Publicité
L'article provient de TVA Nouvelles
Justice et faits divers

Profilage racial: fini les interceptions sans motif, ordonne un juge

Partager

Michaël Nguyen | Journal de Montréal

2022-10-25T19:16:07Z
2022-10-26T19:19:23Z
Partager

Les policiers ne pourront plus intercepter sans motif des automobilistes, vient d’ordonner la Cour supérieure dans un dossier intenté par un jeune Noir qui se faisait arrêter des policiers qui voulaient juste pour vérifier ses papiers. 

• À lire aussi: Prochain chef de police: un bon communicateur qui mettra fin à la violence armée

«On ne peut pas comme société attendre qu’une partie de la population continue de souffrir en silence [...]. Le profilage racial existe bel et bien. Ce n’est pas une abstraction construite en laboratoire. Ce n’est pas une vue de l’esprit. C’est une réalité qui pèse de tout son poids sur les collectivités noires», a commenté le juge Michel Yergeau au palais de justice de Montréal.

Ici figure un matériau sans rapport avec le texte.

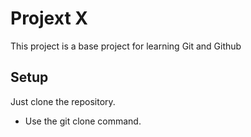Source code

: # Projext X

This project is a base project for learning Git and Github

## Setup

Just clone the repository. 

- Use the git clone command.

Ce faisant, il a déclaré que «la règle de droit autorisant les interceptions routières sans motif réel [...] viole les droits garantis par la Charte canadienne des droits et libertés».

Dans sa décision excessivement fouillée, le juge Yergeau a rappelé que le profilage racial est «vécu comme un stigmate par les collectivités noires».

«Il marque à la fois le cœur et l’esprit de leurs membres qui perçoivent très tôt dans la vie que la loi ne s’applique pas à eux comme aux autres et que la liberté n’est pas garantie de la même façon selon qu’on est noir ou blanc», a-t-il entre autres mentionné. 

Publicité

Rappelant que le pouvoir discrétionnaire d’intercepter des automobilistes était «arbitraire» et qu’il ne reposait que sur «l’intuition» des forces de l’ordre, le juge a rappelé que «le profilage racial s’exerce ainsi de façon insidieuse, sans que le policier ne soit pour autant mû par des valeurs racistes».

Interpellations sans raison

Dans cette affaire, le juge était saisi d’une demande intentée par Joseph-Christopher Luamba, un étudiant d’origine haïtienne dans la jeune vingtaine. À trois reprises en à peine plus d’un an, il s’était fait intercepter sans motifs. Après s’être identifié, il était chaque fois libéré sans constat d’infraction.

Lors du procès, plusieurs autres personnes ont témoigné avoir fait l’objet d’un tel traitement. Et il s’est avéré qu’elles étaient toutes noires.

 Écoutez l'entrevue avec l’ex-enquêteur du SPVM André Gélinas à l’émission de Richard Martineau diffusée chaque jour en direct 9 h 05 via QUB radio : 

«Pour banales qu’elles puissent paraître, ces interceptions routières se révèlent intolérables aux intéressés puisqu’elles reposent sur des apparences et des préjugés plus ou moins conscients associés à la couleur de leur peau plutôt que sur un objectif de sécurité routière», a dit le juge.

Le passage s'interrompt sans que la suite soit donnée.